There are three good reasons why Americans should care about East Timor.
First, since the Indonesian invasion of December 1975, East Timor has been
the site of some of the worst atrocities of the modern era -- atrocities
which are mounting again right now. Second, the US government has played a
decisive role in escalating these atrocities and can easily act to mitigate
or terminate them. It is not necessary to bomb Jakarta or impose economic
sanctions. Throughout, it would have sufficed for Washington to withdraw
support and to inform its Indonesian client that the game was over. That
remains true as the situation reaches a crucial turning point -- the third
reason.

President Clinton needs no instructions on how to proceed. In May 1998,
Secretary of State Madeleine Albright called upon Indonesian President
Suharto to resign and provide for "a democratic transition." A few hours
later, Suharto transferred authority to his handpicked vice president.
Though not simple cause and effect, the events illustrate the relations
that prevail. Ending the torture in East Timor would have been no more
difficult than dismissing Indonesia's dictator in May 1998.

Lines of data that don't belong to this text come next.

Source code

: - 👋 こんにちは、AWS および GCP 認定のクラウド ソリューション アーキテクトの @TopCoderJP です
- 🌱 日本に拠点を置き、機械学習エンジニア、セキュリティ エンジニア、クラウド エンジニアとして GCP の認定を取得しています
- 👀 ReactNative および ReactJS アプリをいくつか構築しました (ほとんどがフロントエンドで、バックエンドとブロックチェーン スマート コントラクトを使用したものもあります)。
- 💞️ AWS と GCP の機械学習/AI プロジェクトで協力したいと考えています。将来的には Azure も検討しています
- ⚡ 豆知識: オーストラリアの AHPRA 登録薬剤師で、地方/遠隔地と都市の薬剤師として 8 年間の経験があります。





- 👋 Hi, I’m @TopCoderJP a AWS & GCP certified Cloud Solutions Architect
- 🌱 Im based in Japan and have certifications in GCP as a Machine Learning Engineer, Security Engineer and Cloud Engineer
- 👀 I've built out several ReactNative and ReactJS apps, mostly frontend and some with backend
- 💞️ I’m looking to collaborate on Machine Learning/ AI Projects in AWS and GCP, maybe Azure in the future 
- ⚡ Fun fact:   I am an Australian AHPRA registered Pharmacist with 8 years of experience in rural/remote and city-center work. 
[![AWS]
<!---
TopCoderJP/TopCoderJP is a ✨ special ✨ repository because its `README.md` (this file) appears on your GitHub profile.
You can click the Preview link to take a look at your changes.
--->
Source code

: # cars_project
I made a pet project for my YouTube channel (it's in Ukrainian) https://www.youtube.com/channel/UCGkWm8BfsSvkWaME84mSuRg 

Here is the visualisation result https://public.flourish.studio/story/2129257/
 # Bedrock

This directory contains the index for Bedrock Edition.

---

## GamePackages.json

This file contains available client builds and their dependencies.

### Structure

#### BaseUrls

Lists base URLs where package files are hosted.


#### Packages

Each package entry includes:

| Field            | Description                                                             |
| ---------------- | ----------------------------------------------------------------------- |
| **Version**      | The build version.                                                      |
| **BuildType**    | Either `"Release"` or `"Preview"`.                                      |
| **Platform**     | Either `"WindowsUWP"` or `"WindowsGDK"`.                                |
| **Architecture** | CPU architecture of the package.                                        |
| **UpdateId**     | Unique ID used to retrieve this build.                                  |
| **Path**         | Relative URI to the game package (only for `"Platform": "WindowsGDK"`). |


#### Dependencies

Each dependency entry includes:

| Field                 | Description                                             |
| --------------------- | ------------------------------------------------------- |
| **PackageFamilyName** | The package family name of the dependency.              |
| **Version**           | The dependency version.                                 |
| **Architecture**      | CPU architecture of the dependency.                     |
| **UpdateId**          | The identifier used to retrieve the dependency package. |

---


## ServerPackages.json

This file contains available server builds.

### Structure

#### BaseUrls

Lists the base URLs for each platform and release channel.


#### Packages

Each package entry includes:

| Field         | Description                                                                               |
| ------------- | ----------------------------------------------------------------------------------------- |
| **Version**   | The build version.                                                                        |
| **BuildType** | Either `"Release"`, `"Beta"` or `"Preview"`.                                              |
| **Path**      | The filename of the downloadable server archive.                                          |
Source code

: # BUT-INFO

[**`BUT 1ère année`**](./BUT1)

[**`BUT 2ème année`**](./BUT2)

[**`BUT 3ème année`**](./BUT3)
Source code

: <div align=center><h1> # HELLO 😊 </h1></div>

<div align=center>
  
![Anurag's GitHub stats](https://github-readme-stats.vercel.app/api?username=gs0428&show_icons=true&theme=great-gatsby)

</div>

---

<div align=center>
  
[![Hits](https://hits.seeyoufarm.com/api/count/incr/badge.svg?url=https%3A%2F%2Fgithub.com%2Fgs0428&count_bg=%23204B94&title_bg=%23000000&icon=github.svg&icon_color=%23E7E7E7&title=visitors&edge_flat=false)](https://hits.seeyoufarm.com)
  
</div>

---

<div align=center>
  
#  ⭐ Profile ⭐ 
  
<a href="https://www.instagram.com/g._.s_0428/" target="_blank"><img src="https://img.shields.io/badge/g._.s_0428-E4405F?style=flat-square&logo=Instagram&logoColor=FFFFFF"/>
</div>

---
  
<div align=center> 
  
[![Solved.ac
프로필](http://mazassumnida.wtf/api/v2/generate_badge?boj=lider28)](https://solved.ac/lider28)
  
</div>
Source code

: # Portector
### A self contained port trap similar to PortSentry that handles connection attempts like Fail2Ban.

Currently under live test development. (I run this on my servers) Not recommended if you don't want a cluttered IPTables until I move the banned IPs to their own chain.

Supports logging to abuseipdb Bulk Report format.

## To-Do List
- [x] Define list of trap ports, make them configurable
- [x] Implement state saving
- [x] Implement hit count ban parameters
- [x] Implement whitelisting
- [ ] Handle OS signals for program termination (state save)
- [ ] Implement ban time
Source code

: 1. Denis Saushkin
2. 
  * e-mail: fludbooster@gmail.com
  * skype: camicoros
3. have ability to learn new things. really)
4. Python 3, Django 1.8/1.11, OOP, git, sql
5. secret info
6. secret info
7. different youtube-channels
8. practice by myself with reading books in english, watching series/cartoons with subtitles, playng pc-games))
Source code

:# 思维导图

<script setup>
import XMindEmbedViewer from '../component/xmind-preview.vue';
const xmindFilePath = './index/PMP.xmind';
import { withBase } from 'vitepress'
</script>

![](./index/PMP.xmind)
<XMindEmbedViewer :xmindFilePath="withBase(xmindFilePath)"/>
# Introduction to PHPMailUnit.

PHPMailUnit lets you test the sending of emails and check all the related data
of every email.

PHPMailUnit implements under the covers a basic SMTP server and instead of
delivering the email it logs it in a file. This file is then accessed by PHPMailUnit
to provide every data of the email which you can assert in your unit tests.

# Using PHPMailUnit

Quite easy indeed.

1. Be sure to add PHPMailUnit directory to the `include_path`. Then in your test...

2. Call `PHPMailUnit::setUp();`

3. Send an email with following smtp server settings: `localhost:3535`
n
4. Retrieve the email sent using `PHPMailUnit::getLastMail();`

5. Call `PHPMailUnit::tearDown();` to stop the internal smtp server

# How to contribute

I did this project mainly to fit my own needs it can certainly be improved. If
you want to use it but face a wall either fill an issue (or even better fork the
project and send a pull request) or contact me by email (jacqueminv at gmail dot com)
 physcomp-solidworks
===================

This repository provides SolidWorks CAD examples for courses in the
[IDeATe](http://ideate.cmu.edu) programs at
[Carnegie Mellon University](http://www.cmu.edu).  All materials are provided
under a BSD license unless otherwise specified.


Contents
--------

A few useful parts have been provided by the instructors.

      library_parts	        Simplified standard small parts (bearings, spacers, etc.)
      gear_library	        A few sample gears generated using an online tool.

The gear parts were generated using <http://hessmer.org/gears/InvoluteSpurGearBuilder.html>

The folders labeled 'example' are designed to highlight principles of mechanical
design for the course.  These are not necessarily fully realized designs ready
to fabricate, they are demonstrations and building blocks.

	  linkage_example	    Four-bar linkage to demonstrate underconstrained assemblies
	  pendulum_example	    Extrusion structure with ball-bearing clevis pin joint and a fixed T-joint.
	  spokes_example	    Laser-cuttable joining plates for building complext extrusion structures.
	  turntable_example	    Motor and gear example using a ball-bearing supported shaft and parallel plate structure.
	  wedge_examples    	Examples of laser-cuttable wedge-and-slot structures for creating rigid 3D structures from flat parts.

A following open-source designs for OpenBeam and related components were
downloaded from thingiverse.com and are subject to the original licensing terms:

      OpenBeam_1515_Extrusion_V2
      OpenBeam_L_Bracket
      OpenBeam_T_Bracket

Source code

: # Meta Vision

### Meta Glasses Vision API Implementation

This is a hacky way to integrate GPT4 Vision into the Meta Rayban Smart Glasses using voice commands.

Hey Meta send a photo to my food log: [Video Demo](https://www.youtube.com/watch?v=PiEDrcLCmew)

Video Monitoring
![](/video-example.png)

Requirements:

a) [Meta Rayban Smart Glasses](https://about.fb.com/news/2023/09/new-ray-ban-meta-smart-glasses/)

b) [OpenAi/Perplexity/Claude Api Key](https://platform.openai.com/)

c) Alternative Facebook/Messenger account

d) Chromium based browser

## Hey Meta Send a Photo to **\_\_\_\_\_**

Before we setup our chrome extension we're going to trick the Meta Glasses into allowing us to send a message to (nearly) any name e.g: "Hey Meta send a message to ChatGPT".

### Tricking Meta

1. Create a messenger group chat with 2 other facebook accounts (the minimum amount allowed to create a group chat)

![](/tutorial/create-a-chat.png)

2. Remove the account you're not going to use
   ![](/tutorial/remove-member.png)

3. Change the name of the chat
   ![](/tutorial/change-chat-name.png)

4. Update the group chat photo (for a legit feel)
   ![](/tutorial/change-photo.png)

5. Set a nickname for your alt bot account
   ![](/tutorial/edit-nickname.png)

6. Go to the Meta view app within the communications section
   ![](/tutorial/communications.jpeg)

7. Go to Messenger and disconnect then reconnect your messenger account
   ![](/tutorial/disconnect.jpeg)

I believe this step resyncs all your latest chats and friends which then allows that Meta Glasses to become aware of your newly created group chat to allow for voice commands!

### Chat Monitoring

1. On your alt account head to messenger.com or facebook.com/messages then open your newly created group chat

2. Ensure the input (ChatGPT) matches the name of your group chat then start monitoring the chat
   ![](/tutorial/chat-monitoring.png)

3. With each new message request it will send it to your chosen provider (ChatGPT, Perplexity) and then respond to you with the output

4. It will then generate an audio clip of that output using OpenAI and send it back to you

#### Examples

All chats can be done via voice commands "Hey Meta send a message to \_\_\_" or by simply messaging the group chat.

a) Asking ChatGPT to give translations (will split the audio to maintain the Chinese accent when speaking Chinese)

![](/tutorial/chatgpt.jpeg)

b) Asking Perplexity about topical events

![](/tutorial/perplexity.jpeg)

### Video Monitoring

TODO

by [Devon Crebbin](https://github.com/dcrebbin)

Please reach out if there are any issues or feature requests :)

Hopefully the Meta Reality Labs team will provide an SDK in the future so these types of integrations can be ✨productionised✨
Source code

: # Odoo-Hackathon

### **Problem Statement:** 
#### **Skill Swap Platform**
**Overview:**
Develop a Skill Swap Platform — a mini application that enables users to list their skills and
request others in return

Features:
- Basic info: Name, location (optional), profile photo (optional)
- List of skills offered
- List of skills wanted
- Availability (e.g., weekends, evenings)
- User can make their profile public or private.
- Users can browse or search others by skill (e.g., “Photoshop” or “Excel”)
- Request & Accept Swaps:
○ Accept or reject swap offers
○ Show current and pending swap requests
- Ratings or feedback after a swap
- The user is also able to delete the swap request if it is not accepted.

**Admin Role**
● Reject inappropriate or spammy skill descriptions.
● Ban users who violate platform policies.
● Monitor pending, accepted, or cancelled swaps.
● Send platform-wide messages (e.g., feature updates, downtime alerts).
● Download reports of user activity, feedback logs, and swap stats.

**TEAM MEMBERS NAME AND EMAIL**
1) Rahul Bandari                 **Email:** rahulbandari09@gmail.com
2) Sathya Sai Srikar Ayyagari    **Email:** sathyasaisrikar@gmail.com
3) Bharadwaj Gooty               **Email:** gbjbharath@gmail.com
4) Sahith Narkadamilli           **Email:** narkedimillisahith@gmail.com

Not long before, the Clinton administration welcomed Suharto as "our kind
of guy," following the precedent established in 1965 when the general took
power, presiding over army-led massacres that wiped out the country's only
mass-based political party (the PKI, a popularly supported communist party)
and devastated its popular base in "one of the worst mass murders of the
20th century." According to a CIA report, these massacres were comparable
to those of Hitler, Stalin, and Mao; hundreds of thousands were killed,
most of them landless peasants. The achievement was greeted with
unrestrained euphoria in the West. The "staggering mass slaughter" was "a
gleam of light in Asia," according to two commentaries in The New York
Times, both typical of the general western media reaction. Corporations
flocked to what many called Suharto's "paradise for investors," impeded
only by the rapacity of the ruling family. For more than 20 years, Suharto
was hailed in the media as a "moderate" who is "at heart benign," even as
he compiled a record of murder, terror, and corruption that has few
counterparts in postwar history.

Suharto remained a darling of the West until he committed his first errors:
losing control and hesitating to implement harsh International Monetary
Fund (IMF) prescriptions. Then came the call from Washington for "a
democratic transition" -- but not for allowing the people of East Timor to
enjoy the right of self-determination that has been validated by the UN
Security Council and the World Court.

In 1975, Suharto invaded East Timor, then being taken over by its own
population after the collapse of the Portuguese empire. The United States
and Australia knew the invasion was coming and effectively authorized it.
Australian Ambassador Richard Woolcott, in memos later leaked to the press,
recommended the "pragmatic" course of "Kissingerian realism," because it
might be possible to make a better deal on Timor's oil reserves with
Indonesia than with an independent East Timor. At the time, the Indonesian
army relied on the United States for 90 percent of its arms, which were
restricted by the terms of the agreement for use only in "self-defense."
Pursuing the same doctrine of "Kissingerian realism," Washington
simultaneously stepped up the flow of arms while declaring an arms
suspension, and the public was kept in the dark.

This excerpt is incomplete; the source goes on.